> [WHAT THE EXERCISE ASKS] Everything in the data below except the pictures must be repeated word for word.

> [DATASET RECORDS]
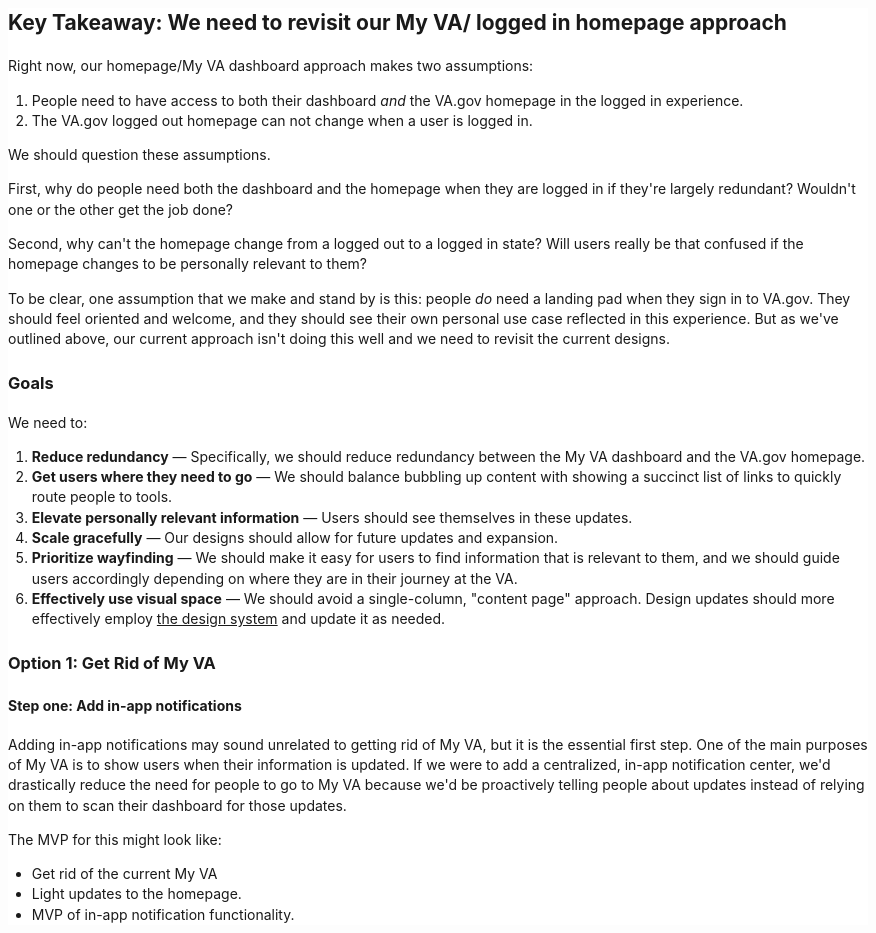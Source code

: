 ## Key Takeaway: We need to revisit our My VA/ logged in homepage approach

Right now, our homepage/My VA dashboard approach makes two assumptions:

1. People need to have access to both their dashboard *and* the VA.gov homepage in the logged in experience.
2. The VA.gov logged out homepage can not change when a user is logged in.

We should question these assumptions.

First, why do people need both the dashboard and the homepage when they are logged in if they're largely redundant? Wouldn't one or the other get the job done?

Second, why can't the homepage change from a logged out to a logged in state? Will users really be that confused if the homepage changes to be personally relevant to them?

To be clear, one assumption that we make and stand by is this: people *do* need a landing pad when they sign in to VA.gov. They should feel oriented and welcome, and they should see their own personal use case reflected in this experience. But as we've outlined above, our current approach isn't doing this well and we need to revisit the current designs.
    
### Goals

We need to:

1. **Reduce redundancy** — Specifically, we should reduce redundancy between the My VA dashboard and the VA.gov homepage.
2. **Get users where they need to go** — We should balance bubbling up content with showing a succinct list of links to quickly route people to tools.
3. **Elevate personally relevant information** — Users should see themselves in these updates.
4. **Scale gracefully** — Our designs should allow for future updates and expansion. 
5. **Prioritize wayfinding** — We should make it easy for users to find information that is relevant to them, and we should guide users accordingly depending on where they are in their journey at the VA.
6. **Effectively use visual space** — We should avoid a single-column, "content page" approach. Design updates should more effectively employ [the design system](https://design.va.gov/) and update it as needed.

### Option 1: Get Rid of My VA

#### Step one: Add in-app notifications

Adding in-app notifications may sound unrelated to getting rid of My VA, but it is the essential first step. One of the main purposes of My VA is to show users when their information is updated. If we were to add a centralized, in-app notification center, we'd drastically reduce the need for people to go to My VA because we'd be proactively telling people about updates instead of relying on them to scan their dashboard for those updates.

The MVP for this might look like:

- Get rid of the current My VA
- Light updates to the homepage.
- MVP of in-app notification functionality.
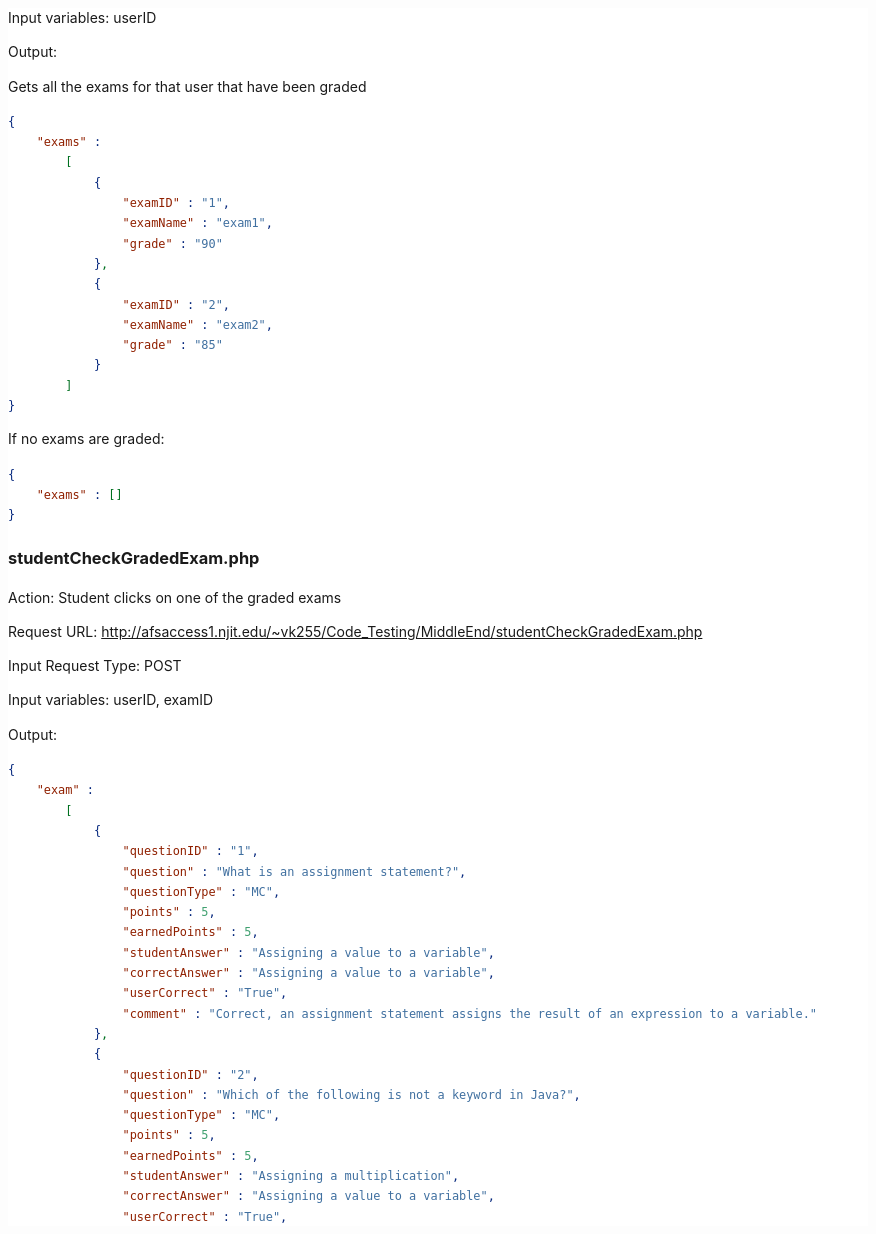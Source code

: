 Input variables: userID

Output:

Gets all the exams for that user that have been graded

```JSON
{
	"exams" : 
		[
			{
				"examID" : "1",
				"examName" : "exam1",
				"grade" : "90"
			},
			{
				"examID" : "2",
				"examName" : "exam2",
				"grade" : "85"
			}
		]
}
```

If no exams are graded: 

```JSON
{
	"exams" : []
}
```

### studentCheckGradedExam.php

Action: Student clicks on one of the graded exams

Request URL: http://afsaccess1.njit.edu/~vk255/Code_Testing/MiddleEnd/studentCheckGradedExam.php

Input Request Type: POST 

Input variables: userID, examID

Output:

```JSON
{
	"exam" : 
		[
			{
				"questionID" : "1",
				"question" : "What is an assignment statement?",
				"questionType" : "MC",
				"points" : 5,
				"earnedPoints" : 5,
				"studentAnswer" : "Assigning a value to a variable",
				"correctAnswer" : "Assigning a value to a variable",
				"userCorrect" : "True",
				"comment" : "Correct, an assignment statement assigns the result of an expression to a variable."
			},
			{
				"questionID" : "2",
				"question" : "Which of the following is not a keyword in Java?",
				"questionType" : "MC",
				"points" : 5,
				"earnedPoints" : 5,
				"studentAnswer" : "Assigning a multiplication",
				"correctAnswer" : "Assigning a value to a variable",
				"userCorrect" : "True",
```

> [RESPONSE TO THIS EXERCISE]
Source code

: ## Key Takeaway: We need to revisit our My VA/ logged in homepage approach

Right now, our homepage/My VA dashboard approach makes two assumptions:

1. People need to have access to both their dashboard *and* the VA.gov homepage in the logged in experience.
2. The VA.gov logged out homepage can not change when a user is logged in.

We should question these assumptions.

First, why do people need both the dashboard and the homepage when they are logged in if they're largely redundant? Wouldn't one or the other get the job done?

Second, why can't the homepage change from a logged out to a logged in state? Will users really be that confused if the homepage changes to be personally relevant to them?

To be clear, one assumption that we make and stand by is this: people *do* need a landing pad when they sign in to VA.gov. They should feel oriented and welcome, and they should see their own personal use case reflected in this experience. But as we've outlined above, our current approach isn't doing this well and we need to revisit the current designs.
    
### Goals

We need to:

1. **Reduce redundancy** — Specifically, we should reduce redundancy between the My VA dashboard and the VA.gov homepage.
2. **Get users where they need to go** — We should balance bubbling up content with showing a succinct list of links to quickly route people to tools.
3. **Elevate personally relevant information** — Users should see themselves in these updates.
4. **Scale gracefully** — Our designs should allow for future updates and expansion. 
5. **Prioritize wayfinding** — We should make it easy for users to find information that is relevant to them, and we should guide users accordingly depending on where they are in their journey at the VA.
6. **Effectively use visual space** — We should avoid a single-column, "content page" approach. Design updates should more effectively employ [the design system](https://design.va.gov/) and update it as needed.

### Option 1: Get Rid of My VA

#### Step one: Add in-app notifications

Adding in-app notifications may sound unrelated to getting rid of My VA, but it is the essential first step. One of the main purposes of My VA is to show users when their information is updated. If we were to add a centralized, in-app notification center, we'd drastically reduce the need for people to go to My VA because we'd be proactively telling people about updates instead of relying on them to scan their dashboard for those updates.

The MVP for this might look like:

- Get rid of the current My VA
- Light updates to the homepage.
- MVP of in-app notification functionality.
Source code

: Input variables: userID

Output:

Gets all the exams for that user that have been graded

```JSON
{
	"exams" : 
		[
			{
				"examID" : "1",
				"examName" : "exam1",
				"grade" : "90"
			},
			{
				"examID" : "2",
				"examName" : "exam2",
				"grade" : "85"
			}
		]
}
```

If no exams are graded: 

```JSON
{
	"exams" : []
}
```

### studentCheckGradedExam.php

Action: Student clicks on one of the graded exams

Request URL: http://afsaccess1.njit.edu/~vk255/Code_Testing/MiddleEnd/studentCheckGradedExam.php

Input Request Type: POST 

Input variables: userID, examID

Output:

```JSON
{
	"exam" : 
		[
			{
				"questionID" : "1",
				"question" : "What is an assignment statement?",
				"questionType" : "MC",
				"points" : 5,
				"earnedPoints" : 5,
				"studentAnswer" : "Assigning a value to a variable",
				"correctAnswer" : "Assigning a value to a variable",
				"userCorrect" : "True",
				"comment" : "Correct, an assignment statement assigns the result of an expression to a variable."
			},
			{
				"questionID" : "2",
				"question" : "Which of the following is not a keyword in Java?",
				"questionType" : "MC",
				"points" : 5,
				"earnedPoints" : 5,
				"studentAnswer" : "Assigning a multiplication",
				"correctAnswer" : "Assigning a value to a variable",
				"userCorrect" : "True",
```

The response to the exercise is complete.